Could you copy exactly the lines from the one containing "Advanced → 🧠 Expert" through the last line of the records below, and nothing else?

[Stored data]
━━━━━━━━━━━━━━━━━━━━━━━━━━━━━━
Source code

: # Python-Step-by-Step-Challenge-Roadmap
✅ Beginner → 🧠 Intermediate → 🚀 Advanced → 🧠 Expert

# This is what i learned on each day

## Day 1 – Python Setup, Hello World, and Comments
━━━━━━━━━━━━━━━━━━━━━━━━━━━━━━
▶ [EXPECTED ANSWER]
✅ Beginner → 🧠 Intermediate → 🚀 Advanced → 🧠 Expert

# This is what i learned on each day

## Day 1 – Python Setup, Hello World, and Comments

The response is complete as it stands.